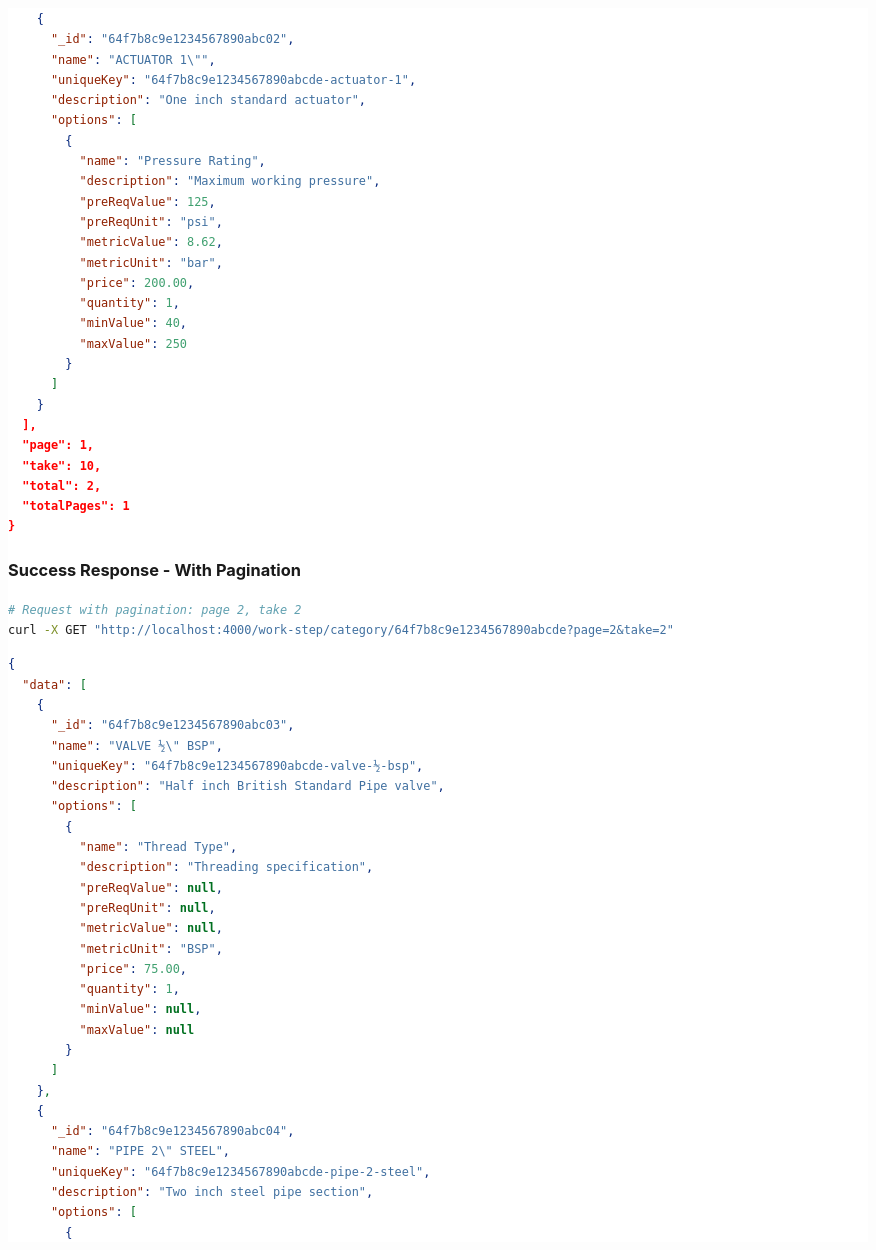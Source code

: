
 ```json
    {
      "_id": "64f7b8c9e1234567890abc02",
      "name": "ACTUATOR 1\"",
      "uniqueKey": "64f7b8c9e1234567890abcde-actuator-1",
      "description": "One inch standard actuator",
      "options": [
        {
          "name": "Pressure Rating",
          "description": "Maximum working pressure",
          "preReqValue": 125,
          "preReqUnit": "psi",
          "metricValue": 8.62,
          "metricUnit": "bar",
          "price": 200.00,
          "quantity": 1,
          "minValue": 40,
          "maxValue": 250
        }
      ]
    }
  ],
  "page": 1,
  "take": 10,
  "total": 2,
  "totalPages": 1
}
```

### Success Response - With Pagination
```bash
# Request with pagination: page 2, take 2
curl -X GET "http://localhost:4000/work-step/category/64f7b8c9e1234567890abcde?page=2&take=2"
```

```json
{
  "data": [
    {
      "_id": "64f7b8c9e1234567890abc03",
      "name": "VALVE ½\" BSP",
      "uniqueKey": "64f7b8c9e1234567890abcde-valve-½-bsp",
      "description": "Half inch British Standard Pipe valve",
      "options": [
        {
          "name": "Thread Type",
          "description": "Threading specification",
          "preReqValue": null,
          "preReqUnit": null,
          "metricValue": null,
          "metricUnit": "BSP",
          "price": 75.00,
          "quantity": 1,
          "minValue": null,
          "maxValue": null
        }
      ]
    },
    {
      "_id": "64f7b8c9e1234567890abc04",
      "name": "PIPE 2\" STEEL",
      "uniqueKey": "64f7b8c9e1234567890abcde-pipe-2-steel",
      "description": "Two inch steel pipe section",
      "options": [
        {
```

|---|

§ **TO DO**
Your answer should be only a number: how many lines of the data above contain the string "name"?

§ **PROBLEM SOLUTION**
5